Un millilitre de sang comprend plus d’un milliard de globules rouges, 400 millions de plaquettes et environ 5 millions de globules blancs.
De nouveaux traitements
Cette découverte ouvre la porte à de nouvelles façons de traiter les patients en état de choc septique résultant d’infections virales ou bactériennes ainsi que les personnes atteintes de maladies auto-immunes comme l’arthrite rhumatoïde et le lupus.
Concrètement, ces travaux permettent d’établir que la transfusion de plaquettes aux patients en état de choc septique ou anaphylactique pourrait aggraver leur état en augmentant la quantité de sérotonine dans le sang.

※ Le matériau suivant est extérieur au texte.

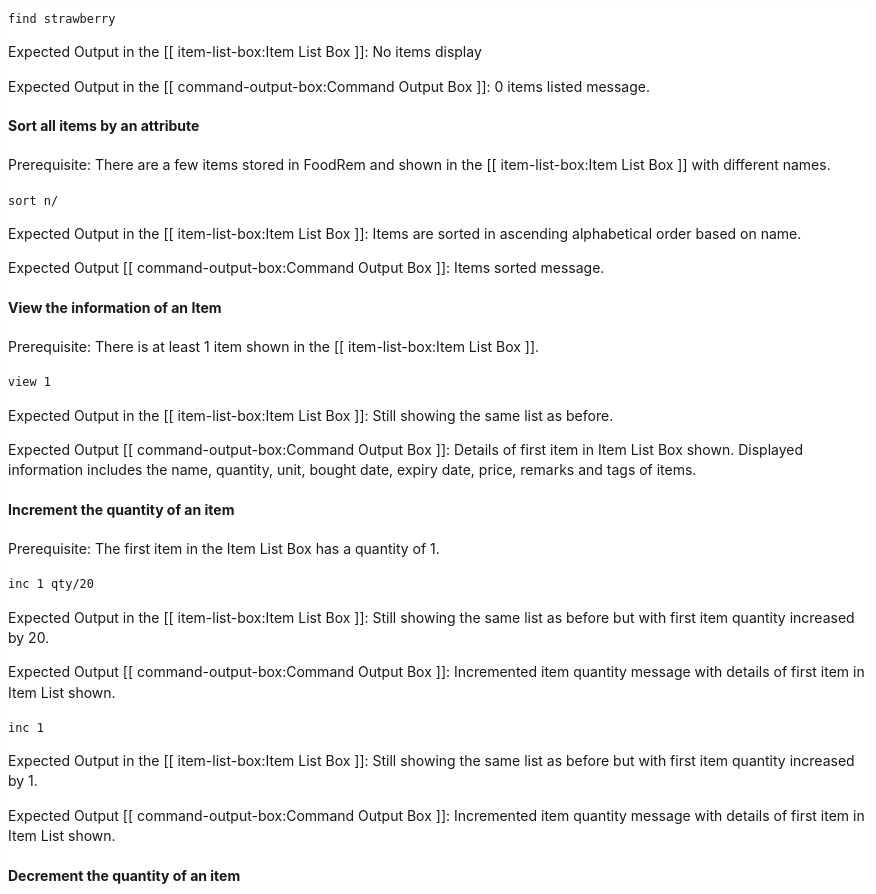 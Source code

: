 `find strawberry`

Expected Output in the [[ item-list-box:Item List Box ]]:
No items display 

Expected Output in the [[ command-output-box:Command Output Box ]]:
0 items listed message.

#### Sort all items by an attribute

Prerequisite:
There are a few items stored in FoodRem and shown in the [[ item-list-box:Item List Box ]] with different names.

`sort n/` 

Expected Output in the [[ item-list-box:Item List Box ]]: 
Items are sorted in ascending alphabetical order based on name.

Expected Output [[ command-output-box:Command Output Box ]]:
Items sorted message.

#### View the information of an Item

Prerequisite: 
There is at least 1 item shown in the [[ item-list-box:Item List Box ]].

`view 1` 

Expected Output in the [[ item-list-box:Item List Box ]]: 
Still showing the same list as before.

Expected Output [[ command-output-box:Command Output Box ]]:
Details of first item in Item List Box shown. 
Displayed information includes the name, quantity, unit, bought date, expiry date, price, remarks and tags of items.

#### Increment the quantity of an item

Prerequisite: 
The first item in the Item List Box has a quantity of 1.

`inc 1 qty/20` 

Expected Output in the [[ item-list-box:Item List Box ]]: 
Still showing the same list as before but with first item quantity increased by 20.

Expected Output [[ command-output-box:Command Output Box ]]:
Incremented item quantity message with details of first item in Item List shown.

`inc 1`

Expected Output in the [[ item-list-box:Item List Box ]]:
Still showing the same list as before but with first item quantity increased by 1.

Expected Output [[ command-output-box:Command Output Box ]]:
Incremented item quantity message with details of first item in Item List shown.

#### Decrement the quantity of an item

La transfusion demeure importante, surtout que ces patients présentent souvent des taux de plaquettes très bas, mais pour prévenir cette éventualité il faudrait bloquer le récepteur du complexe antigène-anticorps sur les plaquettes avant la transfusion.
L’équipe évalue maintenant le rôle du récepteur des complexes antigène-anticorps des plaquettes dans les maladies auto-immunes comme l’arthrite et le lupus.
On pense qu’en bloquant ce récepteur, il serait possible d’améliorer l’état des malades sans affecter les autres fonctions des plaquettes.
Le détail de ces travaux est publié dans la revue Proceedings of the National Academy of Sciences (PNAS).